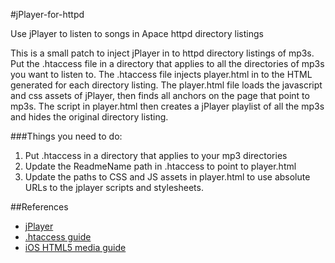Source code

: #jPlayer-for-httpd


Use jPlayer to listen to songs in Apace httpd directory listings

This is a small patch to inject jPlayer in to httpd directory listings of mp3s.
Put the .htaccess file in a directory that applies to all the directories of mp3s you want to listen to.
The .htaccess file injects player.html in to the HTML generated for each directory listing. The player.html
file loads the javascript and css assets of jPlayer, then finds all anchors on the page that point to mp3s.
The script in player.html then creates a jPlayer playlist of all the mp3s and hides the original directory listing.

###Things you need to do:
1.  Put .htaccess in a directory that applies to your mp3 directories
2.  Update the ReadmeName path in .htaccess to point to player.html
3.  Update the paths to CSS and JS assets in player.html to use absolute URLs to the jplayer scripts and stylesheets.

##References

- [jPlayer](https://github.com/happyworm/jPlayer)
- [.htaccess guide](http://perishablepress.com/better-default-directory-views-with-htaccess/)
- [iOS HTML5 media guide](http://developer.apple.com/library/safari/#documentation/AudioVideo/Conceptual/Using_HTML5_Audio_Video/ControllingMediaWithJavaScript/ControllingMediaWithJavaScript.html#//apple_ref/doc/uid/TP40009523-CH3-SW11)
****************************************
Task to complete
Scan the material above for lines that contain the string "directories", and copy each such line.

Response below
Put the .htaccess file in a directory that applies to all the directories of mp3s you want to listen to.
1.  Put .htaccess in a directory that applies to your mp3 directories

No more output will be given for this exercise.